New York
Gary Panter
Fredericks & Freiser
536 West 24th Street
October 6–November 5, 2011
Gary Panter’s first solo show at Fredericks & Freiser is an odd affair. It is presented much like a debut exhibition, with introductory remarks about his general style, yet it offers a quarter century of work. What's more, the show’s twenty paintings on canvas and paper draw from the entire length of his production to date, with a focus on his recent works, but the selection does not aptly represent his breadth. Still, one is given a sense of Panter’s versatility and omnivorous art-historical and pop-cultural consumption. His newest canvases, of which there are several here, pit Op art’s illusory three-dimensionality against collage’s flat representation. The results read like holodecks of Manet paintings, in which clusters of frozen figures interact ineffectually with a vibrantly oppositional background––reverse Le Déjeuner sur l’herbes. Stumbling Block, 2011, for instance, places a quartet of gray-tone cowboys within one of three ever-diminishing green-striped “rooms.” One cowboy shoots his rifle into a perspective that disappears faster than a bullet.

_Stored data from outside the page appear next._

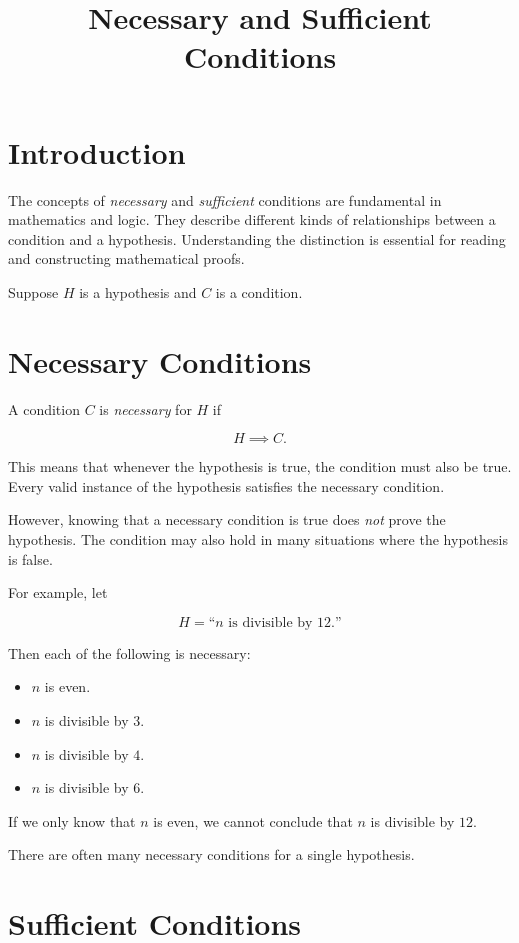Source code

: \documentclass{essay}
\title{Necessary and Sufficient Conditions}
\author{}
\date{}
\begin{document}
\maketitle

\section*{Introduction}

The concepts of \emph{necessary} and \emph{sufficient} conditions are fundamental in mathematics and logic. They describe different kinds of relationships between a condition and a hypothesis. Understanding the distinction is essential for reading and constructing mathematical proofs.

Suppose \(H\) is a hypothesis and \(C\) is a condition.

\section*{Necessary Conditions}

A condition \(C\) is \emph{necessary} for \(H\) if

\[ H \implies C. \]

This means that whenever the hypothesis is true, the condition must also be true. Every valid instance of the hypothesis satisfies the necessary condition.

However, knowing that a necessary condition is true does \emph{not} prove the hypothesis. The condition may also hold in many situations where the hypothesis is false.

For example, let

\[
  H = \text{``\(n\) is divisible by 12.''}
\]

Then each of the following is necessary:

\begin{itemize}
  \item \(n\) is even.
  \item \(n\) is divisible by \(3\).
  \item \(n\) is divisible by \(4\).
  \item \(n\) is divisible by \(6\).
\end{itemize}

If we only know that \(n\) is even, we cannot conclude that \(n\) is divisible by \(12\).

There are often many necessary conditions for a single hypothesis.

\section*{Sufficient Conditions}
\end{document}
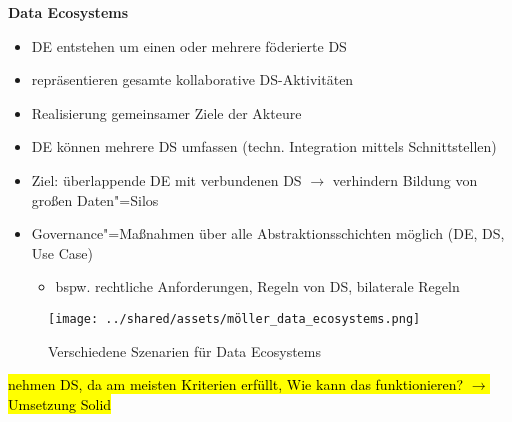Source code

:\textbf{Data Ecosystems}
\begin{itemize}
    \item DE entstehen um einen oder mehrere föderierte DS
    \item repräsentieren gesamte kollaborative DS-Aktivitäten
    \item Realisierung gemeinsamer Ziele der Akteure
    \item DE können mehrere DS umfassen (techn. Integration mittels Schnittstellen)
    \item Ziel: überlappende DE mit verbundenen DS $\to$ verhindern Bildung von großen Daten"=Silos
    \item Governance"=Maßnahmen über alle Abstraktionsschichten möglich (DE, DS, Use Case)
    \begin{itemize}
        \item bspw. rechtliche Anforderungen, Regeln von DS, bilaterale Regeln
    \end{itemize}
\end{itemize}

\begin{figure}
    \texttt{[image: ../shared/assets/möller\_data\_ecosystems.png]}
    \caption{Verschiedene Szenarien für Data Ecosystems~\cite{mollerIndustrialDataEcosystems2024}}
\end{figure}

\vspace{1cm}

\hl{nehmen DS, da am meisten Kriterien erfüllt, Wie kann das funktionieren? $\to$ Umsetzung Solid}
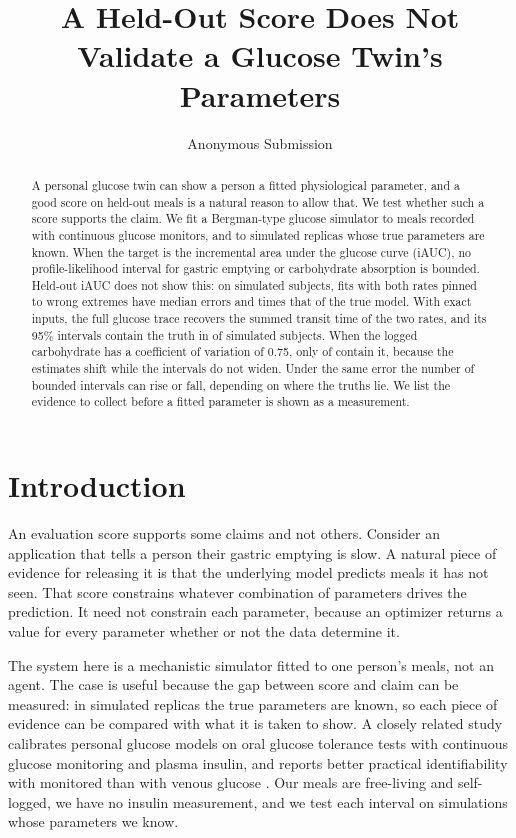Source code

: \documentclass[letterpaper]{article} %
\title{A Held-Out Score Does Not Validate a Glucose Twin's Parameters}
\author{
    Anonymous Submission
}
\begin{document}
\maketitle

\begin{abstract}
A personal glucose twin can show a person a fitted physiological parameter, and a good score on held-out meals is a natural reason to allow that. We test whether such a score supports the claim. We fit a Bergman-type glucose simulator to meals recorded with continuous glucose monitors, and to simulated replicas whose true parameters are known. When the target is the incremental area under the glucose curve (iAUC), no profile-likelihood interval for gastric emptying or carbohydrate absorption is bounded. Held-out iAUC does not show this: on simulated subjects, fits with both rates pinned to wrong extremes have median errors \resNegZeroSlowRefitIauc{} and \resNegZeroFastRefitIauc{} times that of the true model. With exact inputs, the full glucose trace recovers the summed transit time of the two rates, and its 95\% intervals contain the truth in \wsRandAZeroCover{} of \wsN{} simulated subjects. When the logged carbohydrate has a coefficient of variation of 0.75, only \wsRandAThreeQuarterCover{} of \wsN{} contain it, because the estimates shift while the intervals do not widen. Under the same error the number of bounded intervals can rise or fall, depending on where the truths lie. We list the evidence to collect before a fitted parameter is shown as a measurement.
\end{abstract}

\section{Introduction}

An evaluation score supports some claims and not others. Consider an application that tells a person their gastric emptying is slow. A natural piece of evidence for releasing it is that the underlying model predicts meals it has not seen. That score constrains whatever combination of parameters drives the prediction. It need not constrain each parameter, because an optimizer returns a value for every parameter whether or not the data determine it.

The system here is a mechanistic simulator fitted to one person's meals, not an agent. The case is useful because the gap between score and claim can be measured: in simulated replicas the true parameters are known, so each piece of evidence can be compared with what it is taken to show. A closely related study calibrates personal glucose models on oral glucose tolerance tests with continuous glucose monitoring and plasma insulin, and reports better practical identifiability with monitored than with venous glucose \citep{erdos2024leveraging}. Our meals are free-living and self-logged, we have no insulin measurement, and we test each interval on simulations whose parameters we know.
\end{document}
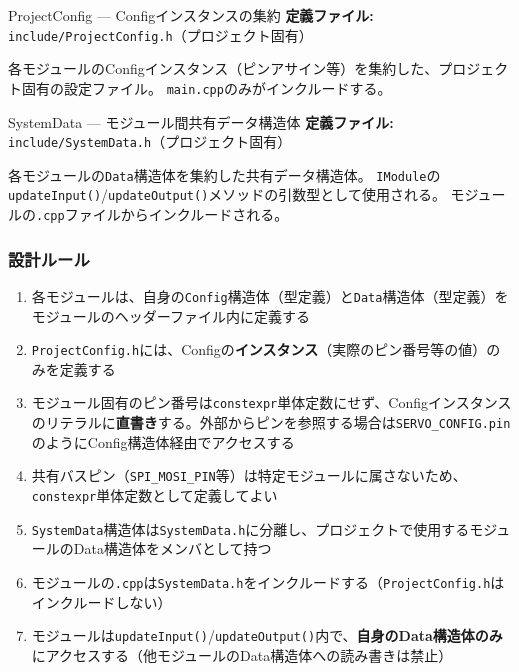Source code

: \begin{apibox}{ProjectConfig — Configインスタンスの集約}
\textbf{定義ファイル:} \texttt{include/ProjectConfig.h}（プロジェクト固有）

各モジュールのConfigインスタンス（ピンアサイン等）を集約した、プロジェクト固有の設定ファイル。
\texttt{main.cpp}のみがインクルードする。
\end{apibox}

\begin{apibox}{SystemData — モジュール間共有データ構造体}
\textbf{定義ファイル:} \texttt{include/SystemData.h}（プロジェクト固有）

各モジュールの\texttt{Data}構造体を集約した共有データ構造体。
\texttt{IModule}の\texttt{updateInput()}/\texttt{updateOutput()}メソッドの引数型として使用される。
モジュールの\texttt{.cpp}ファイルからインクルードされる。
\end{apibox}

\subsubsection{設計ルール}

\begin{enumerate}
    \item 各モジュールは、自身の\texttt{Config}構造体（型定義）と\texttt{Data}構造体（型定義）をモジュールのヘッダーファイル内に定義する
    \item \texttt{ProjectConfig.h}には、Configの\textbf{インスタンス}（実際のピン番号等の値）のみを定義する
    \item モジュール固有のピン番号は\texttt{constexpr}単体定数にせず、Configインスタンスのリテラルに\textbf{直書き}する。外部からピンを参照する場合は\texttt{SERVO\_CONFIG.pin}のようにConfig構造体経由でアクセスする
    \item 共有バスピン（\texttt{SPI\_MOSI\_PIN}等）は特定モジュールに属さないため、\texttt{constexpr}単体定数として定義してよい
    \item \texttt{SystemData}構造体は\texttt{SystemData.h}に分離し、プロジェクトで使用するモジュールのData構造体をメンバとして持つ
    \item モジュールの\texttt{.cpp}は\texttt{SystemData.h}をインクルードする（\texttt{ProjectConfig.h}はインクルードしない）
    \item モジュールは\texttt{updateInput()}/\texttt{updateOutput()}内で、\textbf{自身のData構造体のみ}にアクセスする（他モジュールのData構造体への読み書きは禁止）
\end{enumerate}

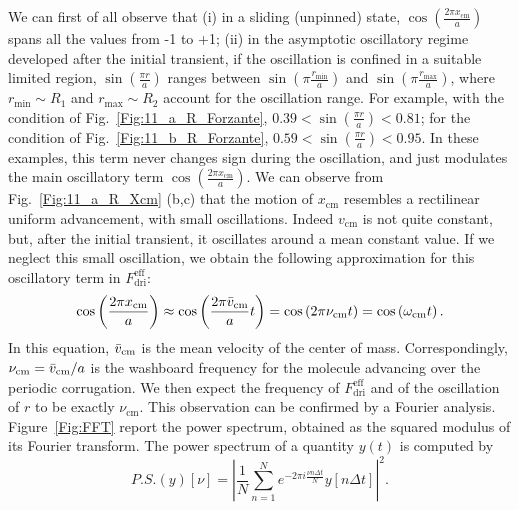 We can first of all observe that (i) in a sliding (unpinned) state, $\cos \left(\frac{2\pi x_\text{cm}}{a}\right)$ spans all the values from -1 to +1; (ii) in the asymptotic oscillatory regime developed after the initial transient, if the oscillation is confined in a suitable limited region, $\sin\left(\frac{\pi r}{a}\right)$ ranges between $\sin\left(\pi\frac{ r_\text{min}}{a}\right)$ and $\sin\left(\pi\frac{ r_\text{max}}{a}\right)$, where $r_\text{min} \sim R_1$ and $r_\text{max} \sim R_2$ account for the oscillation range. For example, with the condition of Fig.~\ref{Fig:11_a_R_Forzante},
$ 0.39 < \sin\left(\frac{\pi r}{a}\right) < 0.81$; for the condition of Fig.~\ref{Fig:11_b_R_Forzante}, $ 0.59 < \sin\left(\frac{\pi r}{a}\right) < 0.95$. In these examples, this term never changes sign during the oscillation, and just modulates the main oscillatory term $\cos \left(\frac{2\pi x_\text{cm}}{a}\right)$. We can observe from Fig.~\ref{Fig:11_a_R_Xcm} (b,c) that the motion of $x_\text{cm}$ resembles a rectilinear uniform advancement, with small oscillations. Indeed $v_\text{cm}$ is not quite constant, but, after the initial transient, it oscillates around a mean constant value. If we neglect this small oscillation, we obtain the following approximation for this oscillatory term in $F_{\text{dri}}^{\text{eff}}$:
\begin{equation}
    \cos \left(\frac{2\pi x_\text{cm}}{a}\right) \approx \cos \left(\frac{2\pi \Bar{v}_\text{cm}}{a}t\right) = \cos\left(2\pi \nu_\text{cm}t\right) = \cos \left(\omega_\text{cm} t\right).
    \label{eq:coswt}
\end{equation}
In this equation, $\Bar{v}_\text{cm}$ is the mean velocity of the center of mass. Correspondingly, $\nu_\text{cm} = \Bar{v}_\text{cm}/a$ is the washboard frequency for the molecule advancing over the periodic corrugation. We then expect the frequency of $F_{\text{dri}}^{\text{eff}}$ and of the oscillation of $r$ to be exactly $\nu_\text{cm}$. This observation can be confirmed by a Fourier analysis. Figure~\ref{Fig:FFT} report the power spectrum, obtained as the squared modulus of its Fourier transform. The power spectrum of a quantity $y(t)$ is computed by
\begin{equation}
    P.S.(y)[\nu] = \left|\frac{1}{N}\sum_{n=1}^N e^{-2\pi i \frac{\nu n \Delta t}{N}}y[n \Delta t]\right|^2.
    \label{eq:ps}
\end{equation}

Panter’s spatial investigations extend to earlier works. Door Jam, 2009, depicts objects––such as boxes, buildings, fences, and doors––that describe and control space. Boarding Pass, 2008, hints at the sense of freedom frequently associated with travel––a car speeds along an open stretch of highway; the horizon line disappears murkily into the distance––while frustrating that notion with limitations, as the painting’s title implies. Elsewhere, a series of 2004 works on paper resembles a set of palimpsests, with the pieces’ layers of acrylic markmaking merging into a complicated composition of color and line. Long, horizontal canvases such as Melt Gas, 2004, and Gulf Port, 2003, use color-gridded backgrounds as an organizing principle for Panter’s pop-cultural subconscious: a hodgepodge of cartoonish figures, objects, and forms arrayed neatly as symbols of and stand-ins for culture at large.